----- DATA
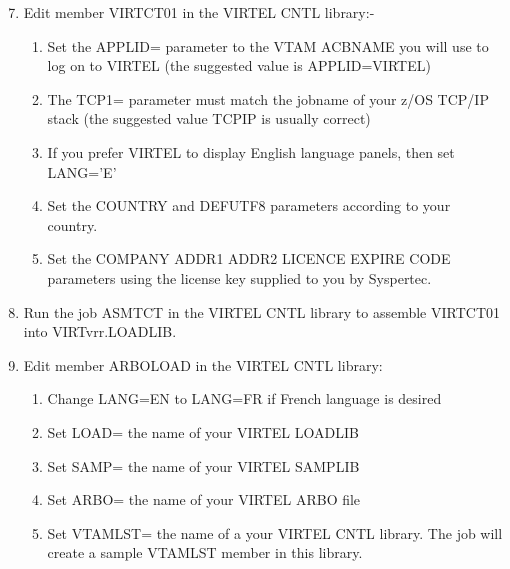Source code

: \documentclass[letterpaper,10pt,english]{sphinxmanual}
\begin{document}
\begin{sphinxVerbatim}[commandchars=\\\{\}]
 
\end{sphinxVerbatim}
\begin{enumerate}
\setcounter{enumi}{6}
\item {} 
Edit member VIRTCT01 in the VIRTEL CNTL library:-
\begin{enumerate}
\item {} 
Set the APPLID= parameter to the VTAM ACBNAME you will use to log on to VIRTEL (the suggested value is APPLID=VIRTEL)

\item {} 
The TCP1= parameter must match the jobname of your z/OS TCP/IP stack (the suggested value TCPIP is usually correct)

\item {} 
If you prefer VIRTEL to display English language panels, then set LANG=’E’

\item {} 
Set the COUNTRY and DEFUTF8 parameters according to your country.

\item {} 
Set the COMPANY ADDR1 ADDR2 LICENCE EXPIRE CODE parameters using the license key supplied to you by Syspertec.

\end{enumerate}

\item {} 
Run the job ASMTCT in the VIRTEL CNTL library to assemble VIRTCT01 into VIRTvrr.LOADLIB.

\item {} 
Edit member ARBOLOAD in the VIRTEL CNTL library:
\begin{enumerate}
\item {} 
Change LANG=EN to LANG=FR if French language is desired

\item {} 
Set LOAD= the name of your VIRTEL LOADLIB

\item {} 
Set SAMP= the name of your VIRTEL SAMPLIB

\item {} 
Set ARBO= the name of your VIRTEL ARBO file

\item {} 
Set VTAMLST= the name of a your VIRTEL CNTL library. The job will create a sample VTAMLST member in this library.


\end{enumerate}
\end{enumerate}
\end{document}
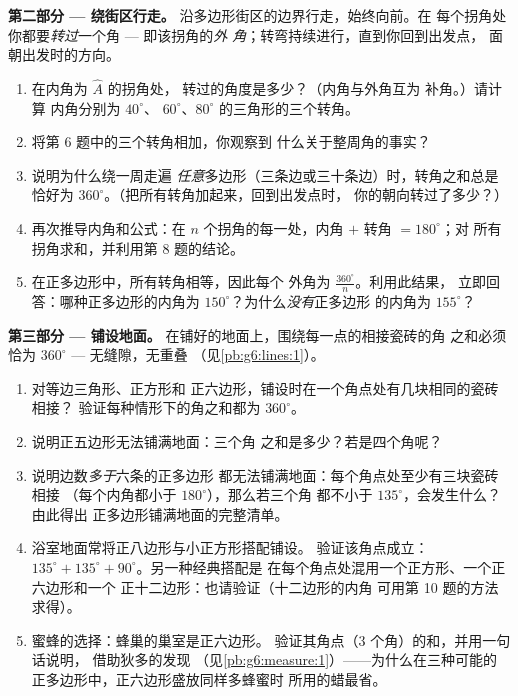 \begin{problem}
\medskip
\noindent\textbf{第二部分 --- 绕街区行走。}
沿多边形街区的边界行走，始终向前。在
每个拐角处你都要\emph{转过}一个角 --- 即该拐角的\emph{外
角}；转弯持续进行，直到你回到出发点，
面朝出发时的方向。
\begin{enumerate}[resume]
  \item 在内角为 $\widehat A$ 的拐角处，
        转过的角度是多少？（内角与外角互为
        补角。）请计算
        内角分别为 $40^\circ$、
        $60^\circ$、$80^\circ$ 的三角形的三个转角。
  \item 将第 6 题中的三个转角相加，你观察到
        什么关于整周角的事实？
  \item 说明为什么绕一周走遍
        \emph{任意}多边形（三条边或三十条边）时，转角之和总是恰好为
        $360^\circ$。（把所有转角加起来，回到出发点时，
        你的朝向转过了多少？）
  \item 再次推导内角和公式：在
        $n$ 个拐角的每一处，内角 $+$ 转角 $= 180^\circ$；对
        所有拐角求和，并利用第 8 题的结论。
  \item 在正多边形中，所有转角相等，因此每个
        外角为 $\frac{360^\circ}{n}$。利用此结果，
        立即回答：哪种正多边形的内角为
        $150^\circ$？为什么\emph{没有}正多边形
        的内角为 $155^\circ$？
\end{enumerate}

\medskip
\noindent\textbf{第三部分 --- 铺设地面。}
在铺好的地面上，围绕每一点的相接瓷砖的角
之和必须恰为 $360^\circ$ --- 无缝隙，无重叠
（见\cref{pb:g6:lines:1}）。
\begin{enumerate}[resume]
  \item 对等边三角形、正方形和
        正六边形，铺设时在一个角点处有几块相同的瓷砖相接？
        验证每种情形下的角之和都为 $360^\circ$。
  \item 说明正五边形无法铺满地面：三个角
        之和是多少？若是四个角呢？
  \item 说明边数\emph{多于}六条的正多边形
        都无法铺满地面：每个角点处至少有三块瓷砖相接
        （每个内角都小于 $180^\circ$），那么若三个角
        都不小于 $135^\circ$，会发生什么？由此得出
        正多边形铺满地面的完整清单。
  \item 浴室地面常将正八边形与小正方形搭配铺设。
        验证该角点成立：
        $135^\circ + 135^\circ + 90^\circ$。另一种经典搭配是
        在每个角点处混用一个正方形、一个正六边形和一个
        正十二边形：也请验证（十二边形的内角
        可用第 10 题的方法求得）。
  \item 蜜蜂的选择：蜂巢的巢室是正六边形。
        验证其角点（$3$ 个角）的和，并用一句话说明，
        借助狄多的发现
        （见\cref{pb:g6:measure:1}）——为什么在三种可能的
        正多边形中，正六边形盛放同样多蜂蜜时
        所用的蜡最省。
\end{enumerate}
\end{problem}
----------
* _EXERCISE PROMPT_
Scan the records for the string "your" and report each line where it occurs.

* _EXERCISE ANSWER_
The TCP1= parameter must match the jobname of your z/OS TCP/IP stack (the suggested value TCPIP is usually correct)
Set the COUNTRY and DEFUTF8 parameters according to your country.
Set LOAD= the name of your VIRTEL LOADLIB
Set SAMP= the name of your VIRTEL SAMPLIB
Set ARBO= the name of your VIRTEL ARBO file
Set VTAMLST= the name of a your VIRTEL CNTL library. The job will create a sample VTAMLST member in this library.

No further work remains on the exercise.